Find the string "array" in the entries and copy each line that has it.

(Plain-text document sources)
- Opening Delimiter -

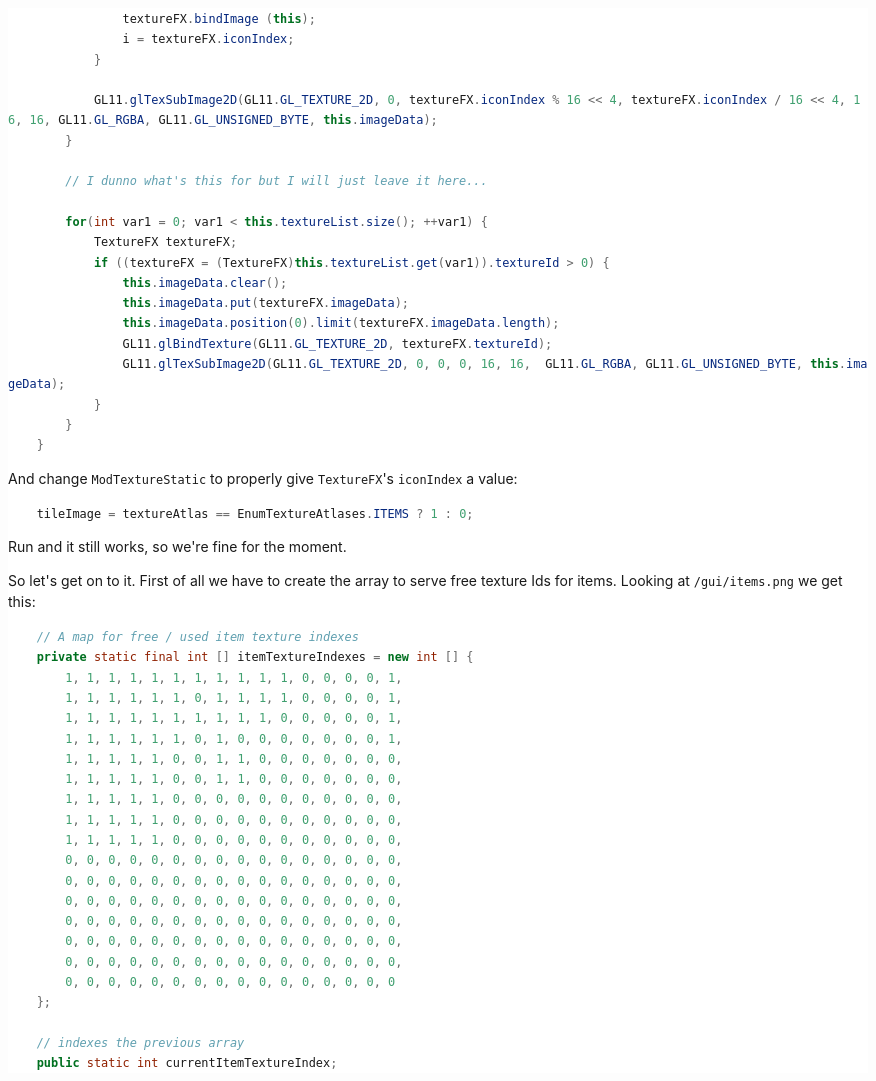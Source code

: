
 ```java
                textureFX.bindImage (this);
                i = textureFX.iconIndex;
            }
            
            GL11.glTexSubImage2D(GL11.GL_TEXTURE_2D, 0, textureFX.iconIndex % 16 << 4, textureFX.iconIndex / 16 << 4, 16, 16, GL11.GL_RGBA, GL11.GL_UNSIGNED_BYTE, this.imageData);
        }

        // I dunno what's this for but I will just leave it here...
        
        for(int var1 = 0; var1 < this.textureList.size(); ++var1) {
            TextureFX textureFX; 
            if ((textureFX = (TextureFX)this.textureList.get(var1)).textureId > 0) {
                this.imageData.clear();
                this.imageData.put(textureFX.imageData);
                this.imageData.position(0).limit(textureFX.imageData.length);
                GL11.glBindTexture(GL11.GL_TEXTURE_2D, textureFX.textureId);
                GL11.glTexSubImage2D(GL11.GL_TEXTURE_2D, 0, 0, 0, 16, 16,  GL11.GL_RGBA, GL11.GL_UNSIGNED_BYTE, this.imageData);
            }
        }
    }
```

And change `ModTextureStatic` to properly give `TextureFX`'s `iconIndex` a value:

```java
    tileImage = textureAtlas == EnumTextureAtlases.ITEMS ? 1 : 0;
```

Run and it still works, so we're fine for the moment.

So let's get on to it. First of all we have to create the array to serve free texture Ids for items. Looking at `/gui/items.png` we get this:

```java
    // A map for free / used item texture indexes
    private static final int [] itemTextureIndexes = new int [] {
        1, 1, 1, 1, 1, 1, 1, 1, 1, 1, 1, 0, 0, 0, 0, 1,
        1, 1, 1, 1, 1, 1, 0, 1, 1, 1, 1, 0, 0, 0, 0, 1,
        1, 1, 1, 1, 1, 1, 1, 1, 1, 1, 0, 0, 0, 0, 0, 1,
        1, 1, 1, 1, 1, 1, 0, 1, 0, 0, 0, 0, 0, 0, 0, 1,
        1, 1, 1, 1, 1, 0, 0, 1, 1, 0, 0, 0, 0, 0, 0, 0,
        1, 1, 1, 1, 1, 0, 0, 1, 1, 0, 0, 0, 0, 0, 0, 0,
        1, 1, 1, 1, 1, 0, 0, 0, 0, 0, 0, 0, 0, 0, 0, 0,
        1, 1, 1, 1, 1, 0, 0, 0, 0, 0, 0, 0, 0, 0, 0, 0,
        1, 1, 1, 1, 1, 0, 0, 0, 0, 0, 0, 0, 0, 0, 0, 0,
        0, 0, 0, 0, 0, 0, 0, 0, 0, 0, 0, 0, 0, 0, 0, 0,
        0, 0, 0, 0, 0, 0, 0, 0, 0, 0, 0, 0, 0, 0, 0, 0,
        0, 0, 0, 0, 0, 0, 0, 0, 0, 0, 0, 0, 0, 0, 0, 0,
        0, 0, 0, 0, 0, 0, 0, 0, 0, 0, 0, 0, 0, 0, 0, 0,
        0, 0, 0, 0, 0, 0, 0, 0, 0, 0, 0, 0, 0, 0, 0, 0,
        0, 0, 0, 0, 0, 0, 0, 0, 0, 0, 0, 0, 0, 0, 0, 0,
        0, 0, 0, 0, 0, 0, 0, 0, 0, 0, 0, 0, 0, 0, 0, 0
    };
    
    // indexes the previous array
    public static int currentItemTextureIndex;
```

- Closing Delimiter -

- _Task result_:
So let's get on to it. First of all we have to create the array to serve free texture Ids for items. Looking at `/gui/items.png` we get this:
    // indexes the previous array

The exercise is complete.